Dataset entries
☆ ☆ ☆ ☆

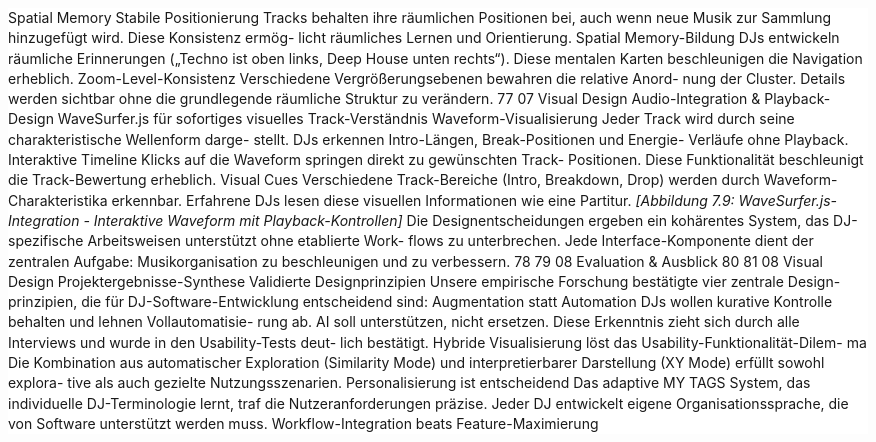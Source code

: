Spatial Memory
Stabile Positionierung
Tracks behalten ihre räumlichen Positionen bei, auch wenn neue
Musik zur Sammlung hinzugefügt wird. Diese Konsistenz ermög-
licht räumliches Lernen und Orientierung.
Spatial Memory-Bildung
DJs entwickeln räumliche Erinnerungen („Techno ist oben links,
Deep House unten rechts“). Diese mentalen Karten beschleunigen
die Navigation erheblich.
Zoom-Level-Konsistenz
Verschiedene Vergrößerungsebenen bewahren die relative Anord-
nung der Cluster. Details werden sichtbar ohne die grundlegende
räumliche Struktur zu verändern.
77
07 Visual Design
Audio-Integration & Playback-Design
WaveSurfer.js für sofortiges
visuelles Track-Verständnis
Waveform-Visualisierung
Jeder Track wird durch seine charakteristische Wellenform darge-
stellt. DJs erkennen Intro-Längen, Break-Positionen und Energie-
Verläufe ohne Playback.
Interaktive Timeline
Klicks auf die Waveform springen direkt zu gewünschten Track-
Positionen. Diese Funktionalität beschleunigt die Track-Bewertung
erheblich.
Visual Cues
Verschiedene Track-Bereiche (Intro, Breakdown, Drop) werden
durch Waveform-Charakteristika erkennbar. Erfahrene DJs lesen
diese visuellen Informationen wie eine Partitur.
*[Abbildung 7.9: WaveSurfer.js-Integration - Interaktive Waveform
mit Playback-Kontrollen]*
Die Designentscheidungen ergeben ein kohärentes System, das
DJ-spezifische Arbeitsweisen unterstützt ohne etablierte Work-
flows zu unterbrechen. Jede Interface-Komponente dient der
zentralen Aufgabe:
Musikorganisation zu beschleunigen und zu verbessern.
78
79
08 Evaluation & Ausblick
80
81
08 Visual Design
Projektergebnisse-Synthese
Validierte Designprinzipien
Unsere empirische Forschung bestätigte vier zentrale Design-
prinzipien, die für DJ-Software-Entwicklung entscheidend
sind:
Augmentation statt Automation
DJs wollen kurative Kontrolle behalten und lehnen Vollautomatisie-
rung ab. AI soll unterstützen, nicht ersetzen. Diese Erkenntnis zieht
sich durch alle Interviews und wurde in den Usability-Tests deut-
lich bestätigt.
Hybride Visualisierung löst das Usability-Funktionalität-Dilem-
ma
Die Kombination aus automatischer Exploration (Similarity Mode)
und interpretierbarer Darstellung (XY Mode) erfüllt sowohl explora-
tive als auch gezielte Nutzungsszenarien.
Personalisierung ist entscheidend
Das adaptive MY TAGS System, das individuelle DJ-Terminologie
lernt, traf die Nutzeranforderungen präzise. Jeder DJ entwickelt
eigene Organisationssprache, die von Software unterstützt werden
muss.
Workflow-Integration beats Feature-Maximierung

☆ ☆ ☆ ☆

Exercise directions
Transcribe all the lines above exactly; any image among them is skipped.

Response to this exercise
Source code

:Spatial Memory
Stabile Positionierung
Tracks behalten ihre räumlichen Positionen bei, auch wenn neue
Musik zur Sammlung hinzugefügt wird. Diese Konsistenz ermög-
licht räumliches Lernen und Orientierung.
Spatial Memory-Bildung
DJs entwickeln räumliche Erinnerungen („Techno ist oben links,
Deep House unten rechts“). Diese mentalen Karten beschleunigen
die Navigation erheblich.
Zoom-Level-Konsistenz
Verschiedene Vergrößerungsebenen bewahren die relative Anord-
nung der Cluster. Details werden sichtbar ohne die grundlegende
räumliche Struktur zu verändern.
77
07 Visual Design
Audio-Integration & Playback-Design
WaveSurfer.js für sofortiges
visuelles Track-Verständnis
Waveform-Visualisierung
Jeder Track wird durch seine charakteristische Wellenform darge-
stellt. DJs erkennen Intro-Längen, Break-Positionen und Energie-
Verläufe ohne Playback.
Interaktive Timeline
Klicks auf die Waveform springen direkt zu gewünschten Track-
Positionen. Diese Funktionalität beschleunigt die Track-Bewertung
erheblich.
Visual Cues
Verschiedene Track-Bereiche (Intro, Breakdown, Drop) werden
durch Waveform-Charakteristika erkennbar. Erfahrene DJs lesen
diese visuellen Informationen wie eine Partitur.
*[Abbildung 7.9: WaveSurfer.js-Integration - Interaktive Waveform
mit Playback-Kontrollen]*
Die Designentscheidungen ergeben ein kohärentes System, das
DJ-spezifische Arbeitsweisen unterstützt ohne etablierte Work-
flows zu unterbrechen. Jede Interface-Komponente dient der
zentralen Aufgabe:
Musikorganisation zu beschleunigen und zu verbessern.
78
79
08 Evaluation & Ausblick
80
81
08 Visual Design
Projektergebnisse-Synthese
Validierte Designprinzipien
Unsere empirische Forschung bestätigte vier zentrale Design-
prinzipien, die für DJ-Software-Entwicklung entscheidend
sind:
Augmentation statt Automation
DJs wollen kurative Kontrolle behalten und lehnen Vollautomatisie-
rung ab. AI soll unterstützen, nicht ersetzen. Diese Erkenntnis zieht
sich durch alle Interviews und wurde in den Usability-Tests deut-
lich bestätigt.
Hybride Visualisierung löst das Usability-Funktionalität-Dilem-
ma
Die Kombination aus automatischer Exploration (Similarity Mode)
und interpretierbarer Darstellung (XY Mode) erfüllt sowohl explora-
tive als auch gezielte Nutzungsszenarien.
Personalisierung ist entscheidend
Das adaptive MY TAGS System, das individuelle DJ-Terminologie
lernt, traf die Nutzeranforderungen präzise. Jeder DJ entwickelt
eigene Organisationssprache, die von Software unterstützt werden
muss.
Workflow-Integration beats Feature-Maximierung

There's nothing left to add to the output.